**The task:** Gather, from the listing beneath this task, every line holding the string "repo".

**Excerpted data:**
»»

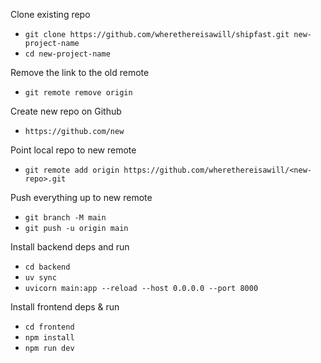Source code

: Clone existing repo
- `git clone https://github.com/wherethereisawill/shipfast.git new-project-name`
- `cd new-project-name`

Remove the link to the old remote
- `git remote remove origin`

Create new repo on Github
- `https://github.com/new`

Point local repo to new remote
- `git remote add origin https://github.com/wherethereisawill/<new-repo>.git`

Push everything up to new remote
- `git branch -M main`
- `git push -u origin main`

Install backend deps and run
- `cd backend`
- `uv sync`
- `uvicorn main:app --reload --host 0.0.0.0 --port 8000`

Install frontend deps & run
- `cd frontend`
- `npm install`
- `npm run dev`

««
»»

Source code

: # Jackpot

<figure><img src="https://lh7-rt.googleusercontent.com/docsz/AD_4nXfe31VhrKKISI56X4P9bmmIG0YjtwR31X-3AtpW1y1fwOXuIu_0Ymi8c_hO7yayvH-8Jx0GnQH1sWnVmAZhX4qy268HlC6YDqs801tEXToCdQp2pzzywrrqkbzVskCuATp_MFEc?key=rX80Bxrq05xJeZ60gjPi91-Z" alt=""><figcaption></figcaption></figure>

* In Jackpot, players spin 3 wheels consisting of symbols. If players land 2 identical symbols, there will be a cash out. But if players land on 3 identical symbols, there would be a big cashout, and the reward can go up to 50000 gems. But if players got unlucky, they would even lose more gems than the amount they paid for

««

**Result of this exercise:**
: Clone existing repo
Create new repo on Github
Point local repo to new remote
- `git remote add origin https://github.com/wherethereisawill/<new-repo>.git`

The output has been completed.